Software Development Lifecycle (SDLC) Deployment

This major customer care organization was in the process of deploying sophisticated, web-based technology along with a significant number of daily deployments of legacy applications. Their processes suffered as a consequence of short deadlines and poor controls that became increasingly apparent when the planned deployment of the new, web-based applications platform loomed near. The platform’s complexity was an order of magnitude above their traditional approach and unpredictable failures in production had the business owners, understandibly nervous during scheduled, and unscheduled demonstrations to potential clients and investors.

In addition, to a complete revamping of the Quality Assurance organization’s performance metrics, based on my professional assesment and in conjunction with the CIO’s recommendations, steps were taken to bolster the roles and responsibilities of the IT Operations organization to allow it to restrict deployments of untested code and untried application platforms. A rigid line of demarcation was established between application and platform, and specific “clean-room” procedures associated with platform “readiness” and application deployment were created – to ensure proper accountabilities to both, Client Services and Advanced Technologies organizations.

Success was depended on Client Services, IT Operations, and the Advanced Technology Group having a broader business focus rather than seeing the overall requirements only in terms of their departmental role. The final result was a company-wide campaign that linked business models, technology, and processes together, in a coherent vision so that solutions were properly rationalized across all functions, and proper due diligence was done on all proposed business endeavors.

The resultant was known as a “Business Solution Architecture” a proper-precursor to the now, popular Service-Oriented Architecture (SOA) approach.

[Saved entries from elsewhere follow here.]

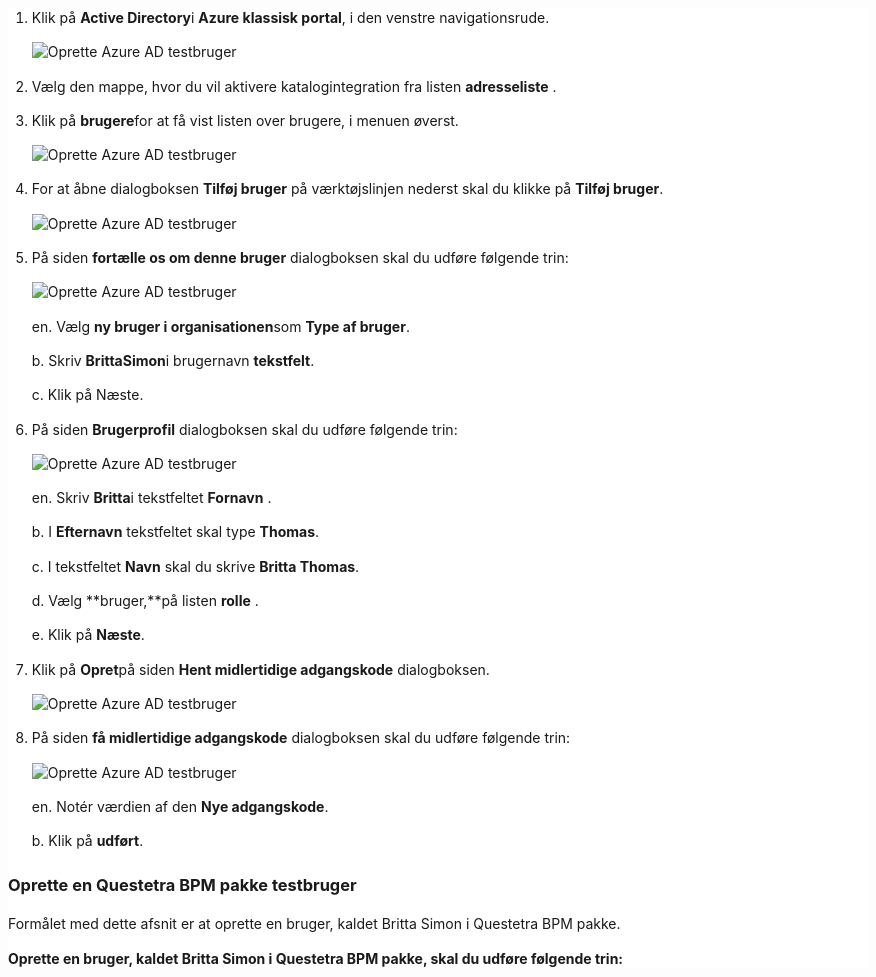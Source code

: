 1. Klik på **Active Directory**i **Azure klassisk portal**, i den venstre navigationsrude.

    ![Oprette Azure AD testbruger][100] 

2. Vælg den mappe, hvor du vil aktivere katalogintegration fra listen **adresseliste** .

3. Klik på **brugere**for at få vist listen over brugere, i menuen øverst.

    ![Oprette Azure AD testbruger][101] 

4. For at åbne dialogboksen **Tilføj bruger** på værktøjslinjen nederst skal du klikke på **Tilføj bruger**. 

    ![Oprette Azure AD testbruger][102] 

5. På siden **fortælle os om denne bruger** dialogboksen skal du udføre følgende trin:

    ![Oprette Azure AD testbruger][103]
 
    en. Vælg **ny bruger i organisationen**som **Type af bruger**.
  
    b. Skriv **BrittaSimon**i brugernavn **tekstfelt**.

    c. Klik på Næste.

6.  På siden **Brugerprofil** dialogboksen skal du udføre følgende trin: 

    ![Oprette Azure AD testbruger][104] 
  
    en. Skriv **Britta**i tekstfeltet **Fornavn** . 
 
    b. I **Efternavn** tekstfeltet skal type **Thomas**.

    c. I tekstfeltet **Navn** skal du skrive **Britta Thomas**.

    d. Vælg **bruger,**på listen **rolle** .

    e. Klik på **Næste**.

7. Klik på **Opret**på siden **Hent midlertidige adgangskode** dialogboksen.

    ![Oprette Azure AD testbruger][105]  

8. På siden **få midlertidige adgangskode** dialogboksen skal du udføre følgende trin:

    ![Oprette Azure AD testbruger][106]   
  
    en. Notér værdien af den **Nye adgangskode**.
  
    b. Klik på **udført**.   
  
 
### <a name="creating-a-questetra-bpm-suite-test-user"></a>Oprette en Questetra BPM pakke testbruger

Formålet med dette afsnit er at oprette en bruger, kaldet Britta Simon i Questetra BPM pakke.

**Oprette en bruger, kaldet Britta Simon i Questetra BPM pakke, skal du udføre følgende trin:**


[1]: ./media/active-directory-saas-questetra-bpm-suite/tutorial_general_01.png
[2]: ./media/active-directory-saas-questetra-bpm-suite/tutorial_general_02.png
[3]: ./media/active-directory-saas-questetra-bpm-suite/tutorial_general_03.png
[4]: ./media/active-directory-saas-questetra-bpm-suite/tutorial_general_04.png
[5]: ./media/active-directory-saas-questetra-bpm-suite/questera_bpm_suite_01.png
[8]: ./media/active-directory-saas-questetra-bpm-suite/tutorial_general_06.png
[9]: ./media/active-directory-saas-questetra-bpm-suite/questera_bpm_suite_02.png
[10]: ./media/active-directory-saas-questetra-bpm-suite/questera_bpm_suite_03.png
[11]: ./media/active-directory-saas-questetra-bpm-suite/questera_bpm_suite_04.png
[12]: ./media/active-directory-saas-questetra-bpm-suite/questera_bpm_suite_05.png
[13]: ./media/active-directory-saas-questetra-bpm-suite/questera_bpm_suite_06.png
[14]: ./media/active-directory-saas-questetra-bpm-suite/questera_bpm_suite_07.png
[15]: ./media/active-directory-saas-questetra-bpm-suite/questera_bpm_suite_08.png
[16]: ./media/active-directory-saas-questetra-bpm-suite/questera_bpm_suite_09.png
[17]: ./media/active-directory-saas-questetra-bpm-suite/questera_bpm_suite_10.png
[18]: ./media/active-directory-saas-questetra-bpm-suite/tutorial_general_08.png
[100]: ./media/active-directory-saas-questetra-bpm-suite/tutorial_general_09.png 
[101]: ./media/active-directory-saas-questetra-bpm-suite/tutorial_general_10.png 
[102]: ./media/active-directory-saas-questetra-bpm-suite/tutorial_general_11.png 
[103]: ./media/active-directory-saas-questetra-bpm-suite/tutorial_general_12.png 
[104]: ./media/active-directory-saas-questetra-bpm-suite/tutorial_general_13.png 
[105]: ./media/active-directory-saas-questetra-bpm-suite/tutorial_general_14.png 
[106]: ./media/active-directory-saas-questetra-bpm-suite/tutorial_general_15.png 
[200]: ./media/active-directory-saas-questetra-bpm-suite/tutorial_general_16.png 
[201]: ./media/active-directory-saas-questetra-bpm-suite/tutorial_general_17.png 
[202]: ./media/active-directory-saas-questetra-bpm-suite/tutorial_general_18.png
[203]: ./media/active-directory-saas-questetra-bpm-suite/tutorial_general_19.png
[204]: ./media/active-directory-saas-questetra-bpm-suite/tutorial_general_20.png
[205]: ./media/active-directory-saas-questetra-bpm-suite/questera_bpm_suite_12.png
[300]: ./media/active-directory-saas-questetra-bpm-suite/questera_bpm_suite_11.png 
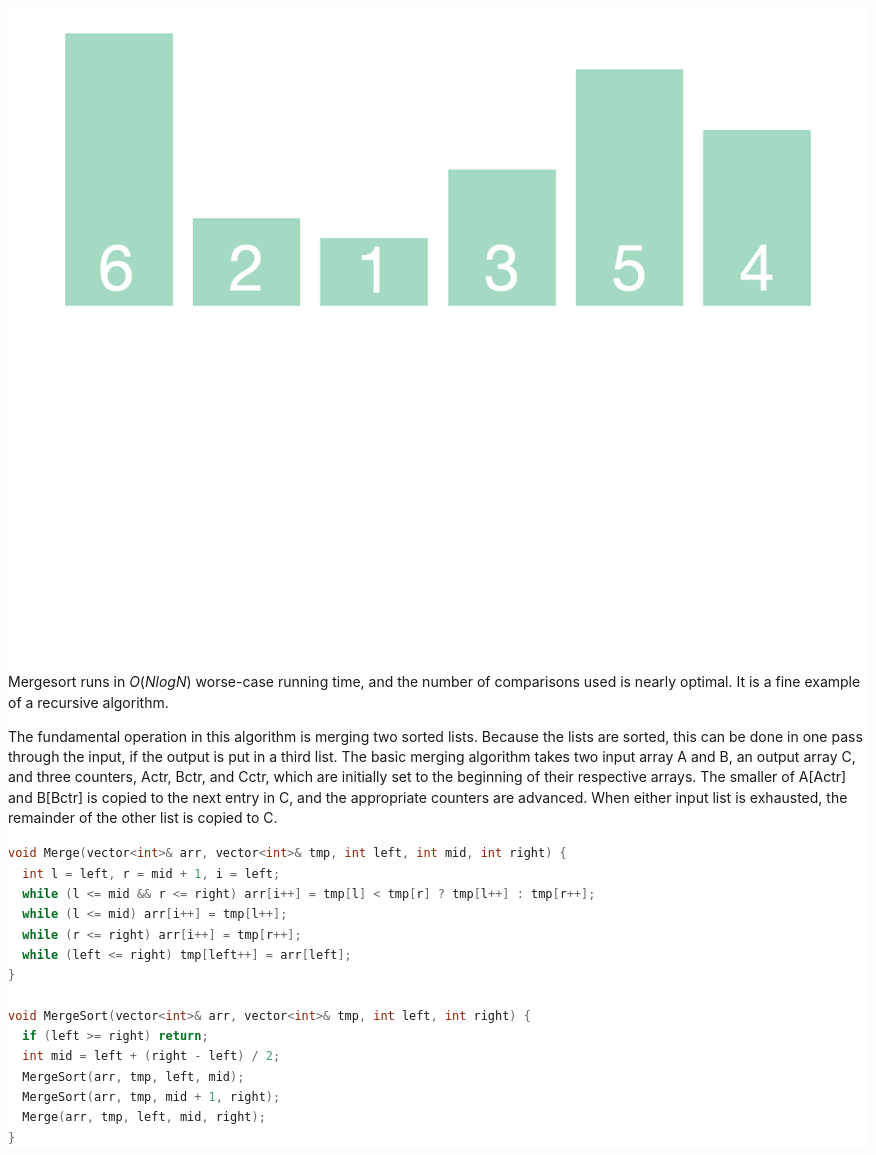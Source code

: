 ![merge](images/sort/merge_sort.gif)

Mergesort runs in $O(NlogN)$ worse-case running time, and the number of comparisons used is nearly optimal. It is a fine example of a recursive algorithm.

The fundamental operation in this algorithm is merging two sorted lists. Because the lists are sorted, this can be done in one pass through the input, if the output is put in a third list. The basic merging algorithm takes two input array A and B, an output array C, and three counters, Actr, Bctr, and Cctr, which are initially set to the beginning of their respective arrays. The smaller of A[Actr] and B[Bctr] is copied to the next entry in C, and the appropriate counters are advanced. When either input list is exhausted, the remainder of the other list is copied to C.

```C++
void Merge(vector<int>& arr, vector<int>& tmp, int left, int mid, int right) {
  int l = left, r = mid + 1, i = left;
  while (l <= mid && r <= right) arr[i++] = tmp[l] < tmp[r] ? tmp[l++] : tmp[r++];
  while (l <= mid) arr[i++] = tmp[l++];
  while (r <= right) arr[i++] = tmp[r++];
  while (left <= right) tmp[left++] = arr[left];
}

void MergeSort(vector<int>& arr, vector<int>& tmp, int left, int right) {
  if (left >= right) return;
  int mid = left + (right - left) / 2;
  MergeSort(arr, tmp, left, mid);
  MergeSort(arr, tmp, mid + 1, right);
  Merge(arr, tmp, left, mid, right);
}
```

The primary emphasis was developing a “clean-room” environment for applications and platforms which newly required media to be cut and installation to be performed only by IT Operations personnel, in much the same way as is done in high-integrity environments such as financial services. The network links between the production and development environments were “cut” to eliminate “hot-fixes” that inappropriately circumvented process, that had created “revenue-robbing” outages.

The overall effect was a pronounced improvement in the stability of the production environment, and a dimunition of management “overrides” for deployment – since the accountability for failure now properly rested with the business, rather than operations. Additionally, by stabilizing the new, sophisticated web-based platform (among, of course, other improvements), the company was purchased for well over 650 million dollars.